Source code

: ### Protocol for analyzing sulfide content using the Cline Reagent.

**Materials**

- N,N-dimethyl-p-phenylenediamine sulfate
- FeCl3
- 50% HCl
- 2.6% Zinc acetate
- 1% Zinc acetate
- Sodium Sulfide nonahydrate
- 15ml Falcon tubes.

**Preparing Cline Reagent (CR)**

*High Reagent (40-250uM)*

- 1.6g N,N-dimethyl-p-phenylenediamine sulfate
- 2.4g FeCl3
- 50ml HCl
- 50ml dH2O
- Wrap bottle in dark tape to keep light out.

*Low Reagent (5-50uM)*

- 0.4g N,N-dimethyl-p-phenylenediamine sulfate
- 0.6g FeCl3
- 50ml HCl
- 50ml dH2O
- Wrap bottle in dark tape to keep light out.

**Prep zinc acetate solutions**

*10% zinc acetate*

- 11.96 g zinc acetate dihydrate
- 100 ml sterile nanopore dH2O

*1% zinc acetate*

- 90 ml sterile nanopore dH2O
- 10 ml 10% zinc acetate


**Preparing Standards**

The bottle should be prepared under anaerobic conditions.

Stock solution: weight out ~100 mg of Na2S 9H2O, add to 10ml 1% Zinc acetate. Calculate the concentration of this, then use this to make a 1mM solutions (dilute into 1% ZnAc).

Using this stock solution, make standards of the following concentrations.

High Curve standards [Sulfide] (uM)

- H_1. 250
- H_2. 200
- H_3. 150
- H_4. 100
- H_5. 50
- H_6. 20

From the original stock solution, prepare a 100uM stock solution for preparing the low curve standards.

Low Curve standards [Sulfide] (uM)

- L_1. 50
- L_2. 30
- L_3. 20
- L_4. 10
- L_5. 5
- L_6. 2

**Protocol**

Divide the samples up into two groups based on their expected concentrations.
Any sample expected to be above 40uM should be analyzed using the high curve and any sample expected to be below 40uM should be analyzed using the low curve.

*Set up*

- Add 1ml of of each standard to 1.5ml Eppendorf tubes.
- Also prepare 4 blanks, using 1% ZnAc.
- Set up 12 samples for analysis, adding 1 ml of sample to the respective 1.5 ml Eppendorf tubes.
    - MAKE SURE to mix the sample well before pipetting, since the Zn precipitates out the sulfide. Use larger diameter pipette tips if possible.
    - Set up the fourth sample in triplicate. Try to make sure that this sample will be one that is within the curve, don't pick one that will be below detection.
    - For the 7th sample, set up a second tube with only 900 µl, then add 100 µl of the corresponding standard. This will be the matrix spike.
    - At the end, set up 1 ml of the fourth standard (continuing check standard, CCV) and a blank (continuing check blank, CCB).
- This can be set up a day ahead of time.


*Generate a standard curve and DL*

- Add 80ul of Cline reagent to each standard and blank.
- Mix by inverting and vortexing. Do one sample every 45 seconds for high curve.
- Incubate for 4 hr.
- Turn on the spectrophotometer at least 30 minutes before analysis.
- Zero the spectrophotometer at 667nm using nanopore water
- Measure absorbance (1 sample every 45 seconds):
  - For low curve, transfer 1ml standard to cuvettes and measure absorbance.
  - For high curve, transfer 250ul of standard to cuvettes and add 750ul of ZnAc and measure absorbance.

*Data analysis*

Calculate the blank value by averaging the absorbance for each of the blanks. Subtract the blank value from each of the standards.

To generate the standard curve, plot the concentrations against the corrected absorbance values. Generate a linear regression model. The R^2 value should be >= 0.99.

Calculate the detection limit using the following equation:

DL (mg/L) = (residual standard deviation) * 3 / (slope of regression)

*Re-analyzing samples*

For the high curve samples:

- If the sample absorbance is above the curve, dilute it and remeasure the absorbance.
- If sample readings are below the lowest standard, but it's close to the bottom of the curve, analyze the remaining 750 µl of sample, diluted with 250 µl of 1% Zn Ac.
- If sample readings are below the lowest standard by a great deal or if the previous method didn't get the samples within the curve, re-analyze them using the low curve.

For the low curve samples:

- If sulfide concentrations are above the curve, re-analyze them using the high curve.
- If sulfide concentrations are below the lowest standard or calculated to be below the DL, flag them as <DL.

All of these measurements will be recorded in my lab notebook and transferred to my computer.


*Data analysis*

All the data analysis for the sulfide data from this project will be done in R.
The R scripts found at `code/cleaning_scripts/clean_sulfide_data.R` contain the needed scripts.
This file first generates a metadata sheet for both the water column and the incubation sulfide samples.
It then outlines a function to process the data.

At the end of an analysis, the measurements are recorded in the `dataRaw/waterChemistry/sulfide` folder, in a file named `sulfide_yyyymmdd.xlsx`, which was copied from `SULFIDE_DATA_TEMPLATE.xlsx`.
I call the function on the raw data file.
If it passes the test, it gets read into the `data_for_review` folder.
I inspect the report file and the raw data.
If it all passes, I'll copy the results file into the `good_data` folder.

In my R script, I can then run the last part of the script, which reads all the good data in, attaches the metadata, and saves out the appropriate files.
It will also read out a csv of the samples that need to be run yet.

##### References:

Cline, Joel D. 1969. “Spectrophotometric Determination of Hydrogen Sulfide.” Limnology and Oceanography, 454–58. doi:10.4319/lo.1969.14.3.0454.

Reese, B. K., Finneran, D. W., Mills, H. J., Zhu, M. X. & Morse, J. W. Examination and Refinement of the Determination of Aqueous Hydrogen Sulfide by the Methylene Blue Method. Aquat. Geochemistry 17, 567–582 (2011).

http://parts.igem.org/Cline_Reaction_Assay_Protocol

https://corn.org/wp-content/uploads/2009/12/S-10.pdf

• [The task]
All lines in the material are to be returned exactly.

• [Answer space]
Source code

: ### Protocol for analyzing sulfide content using the Cline Reagent.

**Materials**

- N,N-dimethyl-p-phenylenediamine sulfate
- FeCl3
- 50% HCl
- 2.6% Zinc acetate
- 1% Zinc acetate
- Sodium Sulfide nonahydrate
- 15ml Falcon tubes.

**Preparing Cline Reagent (CR)**

*High Reagent (40-250uM)*

- 1.6g N,N-dimethyl-p-phenylenediamine sulfate
- 2.4g FeCl3
- 50ml HCl
- 50ml dH2O
- Wrap bottle in dark tape to keep light out.

*Low Reagent (5-50uM)*

- 0.4g N,N-dimethyl-p-phenylenediamine sulfate
- 0.6g FeCl3
- 50ml HCl
- 50ml dH2O
- Wrap bottle in dark tape to keep light out.

**Prep zinc acetate solutions**

*10% zinc acetate*

- 11.96 g zinc acetate dihydrate
- 100 ml sterile nanopore dH2O

*1% zinc acetate*

- 90 ml sterile nanopore dH2O
- 10 ml 10% zinc acetate


**Preparing Standards**

The bottle should be prepared under anaerobic conditions.

Stock solution: weight out ~100 mg of Na2S 9H2O, add to 10ml 1% Zinc acetate. Calculate the concentration of this, then use this to make a 1mM solutions (dilute into 1% ZnAc).

Using this stock solution, make standards of the following concentrations.

High Curve standards [Sulfide] (uM)

- H_1. 250
- H_2. 200
- H_3. 150
- H_4. 100
- H_5. 50
- H_6. 20

From the original stock solution, prepare a 100uM stock solution for preparing the low curve standards.

Low Curve standards [Sulfide] (uM)

- L_1. 50
- L_2. 30
- L_3. 20
- L_4. 10
- L_5. 5
- L_6. 2

**Protocol**

Divide the samples up into two groups based on their expected concentrations.
Any sample expected to be above 40uM should be analyzed using the high curve and any sample expected to be below 40uM should be analyzed using the low curve.

*Set up*

- Add 1ml of of each standard to 1.5ml Eppendorf tubes.
- Also prepare 4 blanks, using 1% ZnAc.
- Set up 12 samples for analysis, adding 1 ml of sample to the respective 1.5 ml Eppendorf tubes.
    - MAKE SURE to mix the sample well before pipetting, since the Zn precipitates out the sulfide. Use larger diameter pipette tips if possible.
    - Set up the fourth sample in triplicate. Try to make sure that this sample will be one that is within the curve, don't pick one that will be below detection.
    - For the 7th sample, set up a second tube with only 900 µl, then add 100 µl of the corresponding standard. This will be the matrix spike.
    - At the end, set up 1 ml of the fourth standard (continuing check standard, CCV) and a blank (continuing check blank, CCB).
- This can be set up a day ahead of time.


*Generate a standard curve and DL*

- Add 80ul of Cline reagent to each standard and blank.
- Mix by inverting and vortexing. Do one sample every 45 seconds for high curve.
- Incubate for 4 hr.
- Turn on the spectrophotometer at least 30 minutes before analysis.
- Zero the spectrophotometer at 667nm using nanopore water
- Measure absorbance (1 sample every 45 seconds):
  - For low curve, transfer 1ml standard to cuvettes and measure absorbance.
  - For high curve, transfer 250ul of standard to cuvettes and add 750ul of ZnAc and measure absorbance.

*Data analysis*

Calculate the blank value by averaging the absorbance for each of the blanks. Subtract the blank value from each of the standards.

To generate the standard curve, plot the concentrations against the corrected absorbance values. Generate a linear regression model. The R^2 value should be >= 0.99.

Calculate the detection limit using the following equation:

DL (mg/L) = (residual standard deviation) * 3 / (slope of regression)

*Re-analyzing samples*

For the high curve samples:

- If the sample absorbance is above the curve, dilute it and remeasure the absorbance.
- If sample readings are below the lowest standard, but it's close to the bottom of the curve, analyze the remaining 750 µl of sample, diluted with 250 µl of 1% Zn Ac.
- If sample readings are below the lowest standard by a great deal or if the previous method didn't get the samples within the curve, re-analyze them using the low curve.

For the low curve samples:

- If sulfide concentrations are above the curve, re-analyze them using the high curve.
- If sulfide concentrations are below the lowest standard or calculated to be below the DL, flag them as <DL.

All of these measurements will be recorded in my lab notebook and transferred to my computer.


*Data analysis*

All the data analysis for the sulfide data from this project will be done in R.
The R scripts found at `code/cleaning_scripts/clean_sulfide_data.R` contain the needed scripts.
This file first generates a metadata sheet for both the water column and the incubation sulfide samples.
It then outlines a function to process the data.

At the end of an analysis, the measurements are recorded in the `dataRaw/waterChemistry/sulfide` folder, in a file named `sulfide_yyyymmdd.xlsx`, which was copied from `SULFIDE_DATA_TEMPLATE.xlsx`.
I call the function on the raw data file.
If it passes the test, it gets read into the `data_for_review` folder.
I inspect the report file and the raw data.
If it all passes, I'll copy the results file into the `good_data` folder.

In my R script, I can then run the last part of the script, which reads all the good data in, attaches the metadata, and saves out the appropriate files.
It will also read out a csv of the samples that need to be run yet.

##### References:

Cline, Joel D. 1969. “Spectrophotometric Determination of Hydrogen Sulfide.” Limnology and Oceanography, 454–58. doi:10.4319/lo.1969.14.3.0454.

Reese, B. K., Finneran, D. W., Mills, H. J., Zhu, M. X. & Morse, J. W. Examination and Refinement of the Determination of Aqueous Hydrogen Sulfide by the Methylene Blue Method. Aquat. Geochemistry 17, 567–582 (2011).

http://parts.igem.org/Cline_Reaction_Assay_Protocol

https://corn.org/wp-content/uploads/2009/12/S-10.pdf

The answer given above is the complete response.